A connected suite of CDSS is natively integrated with the NGFWs to add an additional layer of security to medical devices, users, applications, and data. This includes Threat Prevention, WildFire, URL Filtering, GlobalProtect, and DNS Security.
It also includes an IoT Security service which delivered huge value immediately, says Wendy: “Within 24 hours of switching the service on, we could see all 3,000 medical and IoT devices connected to the network. We identified vulnerable MRI scanners, cameras, and other equipment that used standard passwords. We also discovered an old camera on the roof, used for birdwatching, that we didn’t even know existed!”

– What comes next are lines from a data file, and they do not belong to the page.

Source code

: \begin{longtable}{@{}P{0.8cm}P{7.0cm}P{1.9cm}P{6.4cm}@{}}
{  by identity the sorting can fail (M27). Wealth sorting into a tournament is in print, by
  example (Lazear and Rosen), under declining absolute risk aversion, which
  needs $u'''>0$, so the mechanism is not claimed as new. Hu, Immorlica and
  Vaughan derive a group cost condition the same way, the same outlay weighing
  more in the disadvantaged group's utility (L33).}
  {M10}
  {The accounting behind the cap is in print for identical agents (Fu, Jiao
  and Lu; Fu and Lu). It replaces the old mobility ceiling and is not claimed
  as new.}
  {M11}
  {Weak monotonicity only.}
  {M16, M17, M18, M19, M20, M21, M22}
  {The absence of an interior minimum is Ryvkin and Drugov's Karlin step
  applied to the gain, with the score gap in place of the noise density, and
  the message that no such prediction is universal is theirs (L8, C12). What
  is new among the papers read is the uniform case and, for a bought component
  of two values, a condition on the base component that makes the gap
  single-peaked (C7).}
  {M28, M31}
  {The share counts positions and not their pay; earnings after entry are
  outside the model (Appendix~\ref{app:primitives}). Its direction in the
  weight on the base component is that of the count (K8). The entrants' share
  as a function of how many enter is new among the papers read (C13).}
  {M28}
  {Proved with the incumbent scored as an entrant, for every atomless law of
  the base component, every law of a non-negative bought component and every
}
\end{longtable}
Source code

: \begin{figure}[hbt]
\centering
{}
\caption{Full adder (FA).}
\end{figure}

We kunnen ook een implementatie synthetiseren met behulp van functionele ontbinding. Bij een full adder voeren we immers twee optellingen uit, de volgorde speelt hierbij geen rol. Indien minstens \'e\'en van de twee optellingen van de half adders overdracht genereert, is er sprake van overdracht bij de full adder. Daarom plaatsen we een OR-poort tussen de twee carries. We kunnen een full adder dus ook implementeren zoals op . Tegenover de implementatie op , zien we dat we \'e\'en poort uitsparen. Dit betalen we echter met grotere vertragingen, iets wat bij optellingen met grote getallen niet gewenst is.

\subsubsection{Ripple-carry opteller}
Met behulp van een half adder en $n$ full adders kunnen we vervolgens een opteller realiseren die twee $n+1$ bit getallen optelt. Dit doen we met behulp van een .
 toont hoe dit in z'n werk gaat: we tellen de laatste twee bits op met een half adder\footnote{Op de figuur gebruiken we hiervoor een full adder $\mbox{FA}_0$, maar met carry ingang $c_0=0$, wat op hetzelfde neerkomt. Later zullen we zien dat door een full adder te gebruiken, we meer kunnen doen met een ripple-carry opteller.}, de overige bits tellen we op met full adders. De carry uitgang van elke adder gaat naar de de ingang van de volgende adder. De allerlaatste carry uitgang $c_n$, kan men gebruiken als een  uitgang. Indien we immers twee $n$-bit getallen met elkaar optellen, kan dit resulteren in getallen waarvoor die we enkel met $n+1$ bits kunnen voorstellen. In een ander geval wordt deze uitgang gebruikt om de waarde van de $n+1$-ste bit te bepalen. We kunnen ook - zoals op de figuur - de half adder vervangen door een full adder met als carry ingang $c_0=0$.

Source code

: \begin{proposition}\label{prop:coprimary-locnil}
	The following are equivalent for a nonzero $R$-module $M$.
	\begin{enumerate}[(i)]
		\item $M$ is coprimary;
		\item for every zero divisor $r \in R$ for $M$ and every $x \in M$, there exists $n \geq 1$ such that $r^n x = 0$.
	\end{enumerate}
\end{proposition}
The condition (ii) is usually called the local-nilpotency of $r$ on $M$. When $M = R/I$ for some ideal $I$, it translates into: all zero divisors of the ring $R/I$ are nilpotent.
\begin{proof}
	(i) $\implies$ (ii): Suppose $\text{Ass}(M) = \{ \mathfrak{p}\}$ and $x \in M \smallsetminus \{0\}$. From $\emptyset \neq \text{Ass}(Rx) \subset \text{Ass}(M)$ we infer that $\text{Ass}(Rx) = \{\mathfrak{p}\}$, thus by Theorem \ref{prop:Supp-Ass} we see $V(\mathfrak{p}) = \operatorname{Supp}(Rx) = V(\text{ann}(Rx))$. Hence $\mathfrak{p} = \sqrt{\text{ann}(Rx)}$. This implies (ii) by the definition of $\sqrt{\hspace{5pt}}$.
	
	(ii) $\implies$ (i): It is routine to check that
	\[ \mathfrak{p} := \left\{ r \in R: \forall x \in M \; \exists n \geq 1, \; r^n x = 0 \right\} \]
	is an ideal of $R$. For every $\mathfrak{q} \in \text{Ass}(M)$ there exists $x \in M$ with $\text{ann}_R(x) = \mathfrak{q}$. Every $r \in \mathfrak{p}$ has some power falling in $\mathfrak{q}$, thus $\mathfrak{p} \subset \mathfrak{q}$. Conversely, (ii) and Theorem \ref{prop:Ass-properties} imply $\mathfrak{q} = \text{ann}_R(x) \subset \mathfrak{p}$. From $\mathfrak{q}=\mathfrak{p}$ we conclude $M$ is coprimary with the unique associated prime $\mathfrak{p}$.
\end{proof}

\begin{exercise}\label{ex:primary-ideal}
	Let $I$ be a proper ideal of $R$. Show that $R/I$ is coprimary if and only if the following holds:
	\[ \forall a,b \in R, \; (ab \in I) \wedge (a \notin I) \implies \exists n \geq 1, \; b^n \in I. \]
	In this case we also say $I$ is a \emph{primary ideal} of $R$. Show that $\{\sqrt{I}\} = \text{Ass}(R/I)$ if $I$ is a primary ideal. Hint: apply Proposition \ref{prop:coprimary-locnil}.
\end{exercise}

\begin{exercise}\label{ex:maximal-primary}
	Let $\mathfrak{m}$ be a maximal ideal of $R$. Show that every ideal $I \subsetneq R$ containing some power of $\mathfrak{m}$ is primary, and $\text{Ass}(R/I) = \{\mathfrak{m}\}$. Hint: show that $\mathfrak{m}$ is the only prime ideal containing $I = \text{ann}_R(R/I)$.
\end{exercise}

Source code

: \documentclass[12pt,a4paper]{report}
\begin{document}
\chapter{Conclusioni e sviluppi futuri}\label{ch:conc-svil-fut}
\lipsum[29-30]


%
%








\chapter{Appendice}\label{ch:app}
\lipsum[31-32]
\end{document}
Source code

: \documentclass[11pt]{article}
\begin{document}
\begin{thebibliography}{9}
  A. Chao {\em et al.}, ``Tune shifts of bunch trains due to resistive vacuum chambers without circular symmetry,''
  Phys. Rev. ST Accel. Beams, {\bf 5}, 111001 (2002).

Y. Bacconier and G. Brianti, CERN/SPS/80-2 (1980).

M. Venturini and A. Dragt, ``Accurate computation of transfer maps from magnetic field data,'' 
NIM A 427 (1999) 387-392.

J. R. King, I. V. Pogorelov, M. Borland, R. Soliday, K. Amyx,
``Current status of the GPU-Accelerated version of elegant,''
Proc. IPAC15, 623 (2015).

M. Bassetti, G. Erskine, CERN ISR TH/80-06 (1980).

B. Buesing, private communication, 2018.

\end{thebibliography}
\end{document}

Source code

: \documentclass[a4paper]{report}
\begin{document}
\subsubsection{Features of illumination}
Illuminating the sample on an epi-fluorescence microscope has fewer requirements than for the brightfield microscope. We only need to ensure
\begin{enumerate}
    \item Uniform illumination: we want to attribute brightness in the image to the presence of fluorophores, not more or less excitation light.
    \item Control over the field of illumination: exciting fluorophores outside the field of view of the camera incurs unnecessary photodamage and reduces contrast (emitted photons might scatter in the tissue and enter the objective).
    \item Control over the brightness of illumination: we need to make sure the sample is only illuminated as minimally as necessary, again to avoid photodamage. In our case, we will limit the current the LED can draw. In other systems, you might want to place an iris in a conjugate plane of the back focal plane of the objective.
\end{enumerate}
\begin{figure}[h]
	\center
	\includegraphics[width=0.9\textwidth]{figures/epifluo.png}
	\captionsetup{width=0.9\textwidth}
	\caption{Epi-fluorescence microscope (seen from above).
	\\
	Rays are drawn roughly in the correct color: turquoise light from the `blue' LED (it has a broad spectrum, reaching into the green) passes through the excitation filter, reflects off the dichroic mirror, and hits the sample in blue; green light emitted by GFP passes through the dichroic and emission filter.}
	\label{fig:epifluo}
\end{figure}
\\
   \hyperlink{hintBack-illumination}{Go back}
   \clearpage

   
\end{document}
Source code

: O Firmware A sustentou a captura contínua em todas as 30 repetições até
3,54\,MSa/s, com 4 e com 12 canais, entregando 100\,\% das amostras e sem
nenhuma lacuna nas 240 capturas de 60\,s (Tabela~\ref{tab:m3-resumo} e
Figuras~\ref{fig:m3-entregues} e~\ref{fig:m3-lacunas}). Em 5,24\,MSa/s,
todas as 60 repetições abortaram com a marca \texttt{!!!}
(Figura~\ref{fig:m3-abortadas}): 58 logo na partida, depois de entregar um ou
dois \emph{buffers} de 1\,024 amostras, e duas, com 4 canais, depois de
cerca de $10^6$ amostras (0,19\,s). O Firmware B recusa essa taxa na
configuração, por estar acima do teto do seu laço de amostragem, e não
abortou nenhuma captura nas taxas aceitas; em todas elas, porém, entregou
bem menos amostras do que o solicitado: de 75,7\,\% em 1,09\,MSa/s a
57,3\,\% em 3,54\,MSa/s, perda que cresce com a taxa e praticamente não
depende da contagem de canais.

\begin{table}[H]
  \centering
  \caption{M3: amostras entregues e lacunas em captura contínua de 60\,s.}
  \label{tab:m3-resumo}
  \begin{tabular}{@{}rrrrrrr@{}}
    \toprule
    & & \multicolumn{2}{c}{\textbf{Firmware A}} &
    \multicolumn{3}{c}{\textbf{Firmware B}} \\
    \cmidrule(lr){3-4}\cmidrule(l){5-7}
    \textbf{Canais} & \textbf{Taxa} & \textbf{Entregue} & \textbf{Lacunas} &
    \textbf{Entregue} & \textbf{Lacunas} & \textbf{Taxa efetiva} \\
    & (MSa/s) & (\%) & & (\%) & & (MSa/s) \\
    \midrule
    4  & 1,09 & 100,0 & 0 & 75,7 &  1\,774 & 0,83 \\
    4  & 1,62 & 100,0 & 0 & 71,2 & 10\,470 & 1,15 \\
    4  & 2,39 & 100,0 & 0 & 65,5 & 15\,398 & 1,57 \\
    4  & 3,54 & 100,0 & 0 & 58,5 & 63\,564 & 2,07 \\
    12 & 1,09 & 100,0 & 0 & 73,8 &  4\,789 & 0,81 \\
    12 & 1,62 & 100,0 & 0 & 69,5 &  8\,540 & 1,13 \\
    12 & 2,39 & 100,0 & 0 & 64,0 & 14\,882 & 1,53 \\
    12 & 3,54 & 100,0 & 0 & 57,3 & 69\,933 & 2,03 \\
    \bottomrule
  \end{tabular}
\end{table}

Cortex XDR provides unified detection, investigation, automation, and response. It eliminates blind spots by integrating Vesalius’ 1,000+ managed endpoints and network data with logs and alerts to detect attacks and simplify investigations. It also profiles hospital user and endpoint behaviour with machine learning to find anomalies that could lead to attacks.
“People jokingly call me ‘Big Sister’ now as we’re monitoring data from so many sources,” says Wendy. “We are tracking threats across any hospital source or location, automating containment, and closing gaps for future prevention.”
AZ Vesalius hospital is now testing the Cortex XSOAR security orchestration, automation, and response platform to integrate case management, collaboration, and threat intelligence management across the incident lifecycle. “The playbooks are invaluable, automating the response and improving investigation quality. In time, we may deploy Cortex XSOAR in a managed SOC,” Wendy says.
AZ Vesalius’ connected security portfolio ensures the best possible patient care, protecting patient safety and privacy. Resilient network and endpoint security prevent patient data compromise, improve uptime, and reduce security threats.
Wendy explains: “The hospital is aiming for NIST framework compliance. By providing full visibility into traffic and preventing cyberattacks, Palo Alto Networks moves us a step closer to NIST compliance and ISO 27001 compliance.”
The hospital can connect next-generation scanners, monitors, and other medical intervention technologies to the network, confident they will operate securely and reliably. As noted earlier, IoT Security identified and resolved vulnerable, guessable passwords previously used on devices, optimising their uptime.
“IoMT devices commonly run on legacy operating systems, are difficult to patch, or lack encryption,” says Wendy. “Palo Alto Networks gives us full control and visibility, protecting every medical device on our network.”
Wendy and her team now work faster and smarter. For example, Cortex XDR automation has reduced the number of security alerts by 50%, leaving the person who previously spent three hours per day monitoring logs free to focus on more strategic tasks.
She concludes, “We have moved from a suite of unreliable, siloed platforms to a single, modern platform. It’s like switching from a beaten-up old car to a new sports car,” says Wendy.